L’autre facteur qu’il est important de souligner, est celui que j’appelle un émiettement de la religiosité. L’expérience religieuse se vit aujourd’hui de manière réflexive, individuelle et ne s’inscrit plus systématiquement dans une logique d’appartenance. Les premières adhésions aux confréries passaient obligatoirement par l’exercice cultuel du pacte d’allégeance qui attestait d’un contrat spirituel. Aujourd’hui, cela ne fonctionne plus comme ça ; la nécessité du ‘’jebbelu’’ n’est plus aussi marquée. Ce n’est pas pompeux de l’affirmer, le ‘’ndigël’’ est mort, bien que les autorités religieuses soient encore dans le déni.
Vu l’importance de leurs prises de parole dans la régulation du climat social, ne doit-on pas faire tout notre possible pour ne pas affaiblir l’influence des religieux ? Cela peut être à nos risques et périls...
Nous savons tous l’importance des religieux dans la régulation sociale de notre pays. Toutefois, il ne faudrait pas se leurrer : ils n’ont plus autant d’influence sur la population que pouvaient l’avoir leurs aïeuls, et la sécularisation grandissante des Sénégalais ne joue pas en leur faveur. Dans un passé récent, nous avons eu plusieurs illustrations de cette défiance de l’autorité religieuse. Je pense très sincèrement que plus rien ne sera comme avant. Les facteurs de régulation sociale se trouvent actuellement dans le système d’interactions politiques et reposent sur la responsabilité des leaders. Comme je l’ai déjà dit, les partis politiques prennent de l’étoffe doctrinale et ressemblent de plus en plus à ce que furent les confréries. Les nouveaux leaders politiques n’ont pas des militants, mais des disciples. Si tant est que l’on puisse les qualifier ainsi, les succès des fondateurs des confréries étaient liés au fait qu’ils proposaient une offre culturelle alternative, dans un contexte de pleine expansion coloniale et de déclin des royaumes.
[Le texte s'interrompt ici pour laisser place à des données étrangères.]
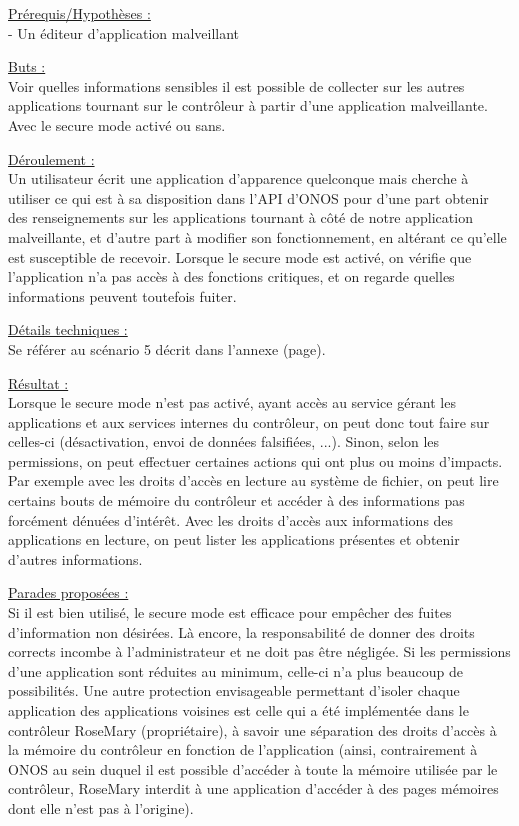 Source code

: \underline{Prérequis/Hypothèses :}\\
- Un éditeur d’application malveillant


\underline{Buts :}\\
Voir quelles informations sensibles il est possible de collecter sur les autres applications tournant sur le contrôleur à partir d’une application malveillante. Avec le secure mode activé ou sans.

\underline{Déroulement :}\\
Un utilisateur écrit une application d’apparence quelconque mais cherche à utiliser ce qui est à sa disposition dans l’API d’ONOS pour d’une part obtenir des renseignements sur les applications tournant à côté de notre application malveillante, et d’autre part à modifier son fonctionnement, en altérant ce qu’elle est susceptible de recevoir. Lorsque le secure mode est activé, on vérifie que l’application n’a pas accès à des fonctions critiques, et on regarde quelles informations peuvent toutefois fuiter.

\underline{Détails techniques :}\\
Se référer au scénario 5 décrit dans l'annexe (page).

\underline{Résultat :}\\
Lorsque le secure mode n'est pas activé, ayant accès au service gérant les applications et aux services internes du contrôleur, on peut donc tout faire sur celles-ci (désactivation, envoi de données falsifiées, ...). Sinon, selon les permissions, on peut effectuer certaines actions qui ont plus ou moins d'impacts. Par exemple avec les droits d'accès en lecture au système de fichier, on peut lire certains bouts de mémoire du contrôleur et accéder à des informations pas forcément dénuées d'intérêt. Avec les droits d'accès aux informations des applications en lecture, on peut lister les applications présentes et obtenir d'autres informations.

\underline{Parades proposées :}\\
Si il est bien utilisé, le secure mode est efficace pour empêcher des fuites d'information non désirées. Là encore, la responsabilité de donner des droits corrects incombe à l'administrateur et ne doit pas être négligée. Si les permissions d'une application sont réduites au minimum, celle-ci n'a plus beaucoup de possibilités. Une autre protection envisageable permettant d'isoler chaque application des applications voisines est celle qui a été implémentée dans le contrôleur RoseMary (propriétaire), à savoir une séparation des droits d'accès à la mémoire du contrôleur en fonction de l'application (ainsi, contrairement à ONOS au sein duquel il est possible d'accéder à toute la mémoire utilisée par le contrôleur, RoseMary interdit à une application d'accéder à des pages mémoires dont elle n'est pas à l'origine).

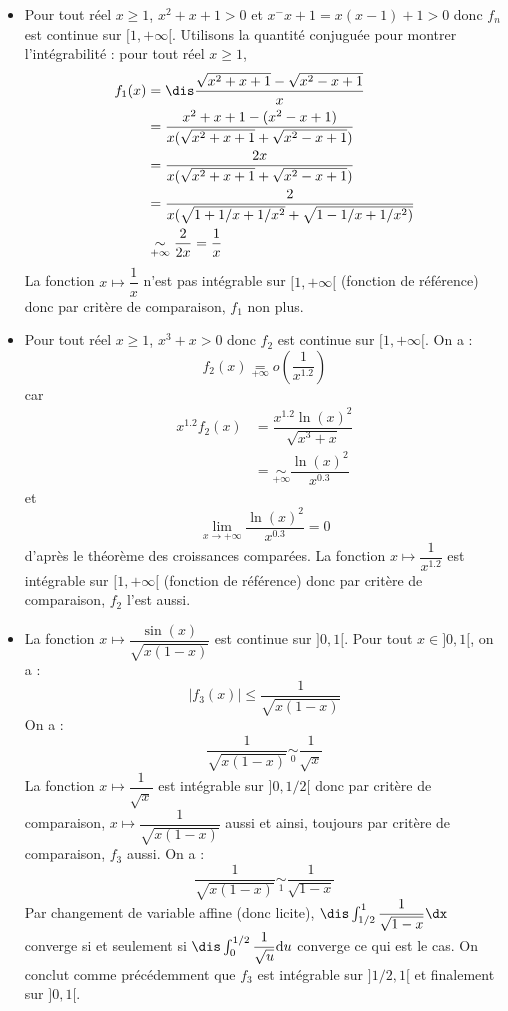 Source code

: \documentclass[a4paper,10pt]{report}
\begin{document}
\corr 

\begin{itemize}
\item Pour tout réel $x \geq 1$, $x^2+x+1 > 0$ et $x^-x+1=x(x-1)+1 >0$ donc $f_n$ est continue sur $[1, + \infty[$. Utilisons la quantité conjuguée pour montrer l'intégrabilité : pour tout réel $x \geq 1$,
\begin{align*}
f_1(x) & =\dis\frac{\sqrt{x^2+x+1}-\sqrt{x^2-x+1}}{x} \\
& = \dfrac{x^2+x+1-(x^2-x+1)}{x(\sqrt{x^2+x+1}+\sqrt{x^2-x+1})} \\
& = \dfrac{2x}{x(\sqrt{x^2+x+1}+\sqrt{x^2-x+1})} \\
& = \dfrac{2}{x(\sqrt{1+1/x+1/x^2}+ \sqrt{1-1/x+1/x^2)}} \\
& \underset{+ \infty}{\sim} \dfrac{2}{2x} = \dfrac{1}{x}
\end{align*}
La fonction $x \mapsto \dfrac{1}{x}$ n'est pas intégrable sur $[1, + \infty[$ (fonction de référence) donc par critère de comparaison, $f_1$ non plus.
\item Pour tout réel $x \geq 1$, $x^3+x>0$ donc $f_2$ est continue sur $[1, + \infty[$. On a :
$$ f_2(x) \underset{+\infty}{=} o \left( \dfrac{1}{x^{1.2}} \right)$$
car 
\begin{align*}
x^{1.2} f_2(x) & = \dfrac{x^{1.2} \ln(x)^2}{\sqrt{x^3+x}} \\
& = \underset{+ \infty}{\sim} \dfrac{\ln(x)^2}{x^{0.3}} 
\end{align*}
et 
$$ \lim_{x \rightarrow + \infty} \dfrac{\ln(x)^2}{x^{0.3}}  = 0$$
d'après le théorème des croissances comparées. La fonction $x \mapsto \dfrac{1}{x^{1.2}}$ est intégrable sur $[1, + \infty[$ (fonction de référence) donc par critère de comparaison, $f_2$ l'est aussi.
\item La fonction $x \mapsto \dfrac{\sin(x)}{\sqrt{x(1-x)}}$ est continue sur $]0,1[$. Pour tout $x \in ]0,1[$, on a :
$$ \vert f_3(x) \vert \leq \dfrac{1}{\sqrt{x(1-x)}}$$
On a :
$$ \dfrac{1}{\sqrt{x(1-x)}} \underset{0}{\sim} \dfrac{1}{\sqrt{x}}$$
La fonction $x \mapsto\dfrac{1}{\sqrt{x}}$ est intégrable sur $]0,1/2[$ donc par critère de comparaison, $x \mapsto \dfrac{1}{\sqrt{x(1-x)}}$ aussi et ainsi, toujours par critère de comparaison, $f_3$ aussi. On a :
$$  \dfrac{1}{\sqrt{x(1-x)}} \underset{1}{\sim} \dfrac{1}{\sqrt{1-x}}$$
Par changement de variable affine (donc licite), $\dis \int_{1/2}^1 \dfrac{1}{\sqrt{1-x}} \dx$ converge si et seulement si $\dis \int_{0}^{1/2} \dfrac{1}{\sqrt{u}} \textrm{d}u$ converge ce qui est le cas. On conclut comme précédemment que $f_3$ est intégrable sur $]1/2,1[$ et finalement sur $]0,1[$.

\end{itemize}
\end{document}
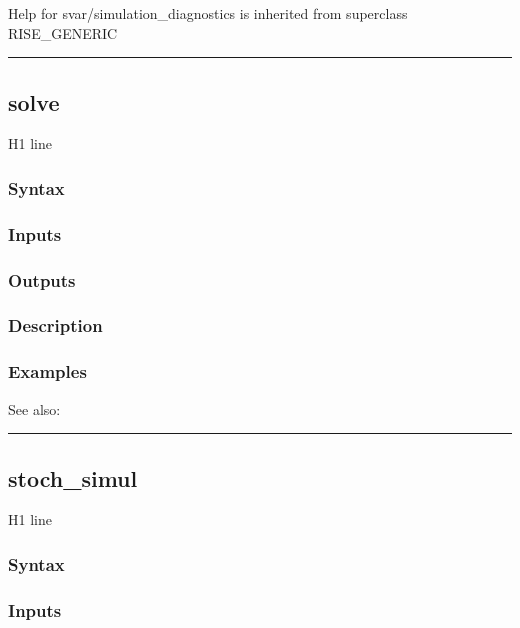 \documentclass[letterpaper,10pt,english]{sphinxmanual}
\begin{document}
Help for svar/simulation\_diagnostics is inherited from superclass RISE\_GENERIC


\bigskip\hrule{}\bigskip



\subsection{solve}
\label{classes/models/@svar/svar:id127}\label{classes/models/@svar/svar:solve}
H1 line


\subsubsection{Syntax}
\label{classes/models/@svar/svar:id128}

\subsubsection{Inputs}
\label{classes/models/@svar/svar:id129}

\subsubsection{Outputs}
\label{classes/models/@svar/svar:id130}

\subsubsection{Description}
\label{classes/models/@svar/svar:id131}

\subsubsection{Examples}
\label{classes/models/@svar/svar:id132}
See also:


\bigskip\hrule{}\bigskip



\subsection{stoch\_simul}
\label{classes/models/@svar/svar:id133}\label{classes/models/@svar/svar:stoch-simul}
H1 line


\subsubsection{Syntax}
\label{classes/models/@svar/svar:id134}

\subsubsection{Inputs}
\label{classes/models/@svar/svar:id135}
\end{document}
Cette alternative est aujourd’hui proposée sous une forme panafricaniste, voire afro-centriste, non pas par des religieux, mais par des politiques.
Comment consolider, selon vous, l’apport des religieux dans la vie politique et sociale pour que l’on arrive plus aux extrémités que l’on a connues, avec cette crise issue de l’arrestation d’Ousmane Sonko ?
Il serait, à mon sens, malvenu d’établir une causalité entre la crise socio-politique que connait notre pays et la perte de vitesse de l’autorité religieuse. Un prêcheur pourrait bien sûr vous tenir un tel discours. Mais d’un point de vue sociologique, il faudrait chercher les facteurs dans un cadre d’analyse global, dépassionné et lucide. Une des possibilités qui pourraient permettre aux religieux de garder leur légitimité, serait qu’ils s’investissent totalement dans le champ politique, en demandant le suffrage des Sénégalais. Leur proposer un projet de gouvernance qui s’inspire de leurs modèles religieux pourrait en séduire beaucoup. Cela passerait par une situation qui me paraît encore bien loin et improbable : la candidature d’un ou d’une coalition de khalifes généraux à une élection présidentielle. Autrement, toute tentative d’apaisement de tensions politiques par la censure des moralités ou le sermon religieux serait vaine.